Even the casual observer will notice the many ways Africans express care for each other publicly through physical contact: the baby on the mother’s back; the warm, lingering handshakes; men walking together hand-in-hand; women embracing each other in happiness or grief; and so on. People don’t insist on their personal space. Rather, they enjoy sitting close to each other, sometimes arms draped over one another as a way of distributing their love and warmth.
Greetings are a way of reconnecting souls after a separation. Accompanying the greeting is a kiss or warm handshake, not to be confused with the unfeeling handshakes one often experiences elsewhere. In parts of West Africa, the handshake is accompanied with a “brotherly” grasping of the thumbs, concluded with a snapping of the fingers. The louder the snap the tighter the friendship. In East Africa the greeting between close friends may begin with a loud slap of the hands followed by a very firm, knuckle-cracking handshake, as if the hand is being wrung out to dry.
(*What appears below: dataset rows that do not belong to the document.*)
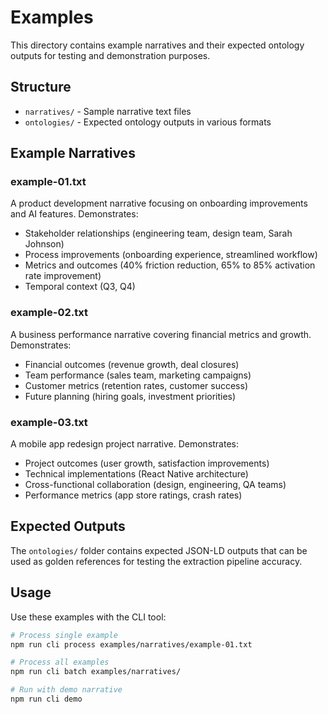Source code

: # Examples

This directory contains example narratives and their expected ontology outputs for testing and demonstration purposes.

## Structure

- `narratives/` - Sample narrative text files
- `ontologies/` - Expected ontology outputs in various formats

## Example Narratives

### example-01.txt
A product development narrative focusing on onboarding improvements and AI features. Demonstrates:
- Stakeholder relationships (engineering team, design team, Sarah Johnson)
- Process improvements (onboarding experience, streamlined workflow)
- Metrics and outcomes (40% friction reduction, 65% to 85% activation rate improvement)
- Temporal context (Q3, Q4)

### example-02.txt
A business performance narrative covering financial metrics and growth. Demonstrates:
- Financial outcomes (revenue growth, deal closures)
- Team performance (sales team, marketing campaigns)
- Customer metrics (retention rates, customer success)
- Future planning (hiring goals, investment priorities)

### example-03.txt
A mobile app redesign project narrative. Demonstrates:
- Project outcomes (user growth, satisfaction improvements)
- Technical implementations (React Native architecture)
- Cross-functional collaboration (design, engineering, QA teams)
- Performance metrics (app store ratings, crash rates)

## Expected Outputs

The `ontologies/` folder contains expected JSON-LD outputs that can be used as golden references for testing the extraction pipeline accuracy.

## Usage

Use these examples with the CLI tool:

```bash
# Process single example
npm run cli process examples/narratives/example-01.txt

# Process all examples
npm run cli batch examples/narratives/

# Run with demo narrative
npm run cli demo
```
In the Rift Valley of Kenya the fingers dig deep into the palm of the hand as if one wants to take a piece of the other. The Burundian women sing their greetings to each other as they rub one another’s backs. The Ethiopians and other coastal cultures kiss three times from cheek to cheek.
The Apostle Paul saw importance to this type of greeting as expressions of love and Christian brotherhood, closing his letters to the Romans, Corinthians and Thessalonians with “Greet one another with a holy kiss.” Peter concluded his letter with “Greet one another with a kiss of love.” These requests for believers to greet each other intimately were always in the context of peace, grace and spiritual well-being.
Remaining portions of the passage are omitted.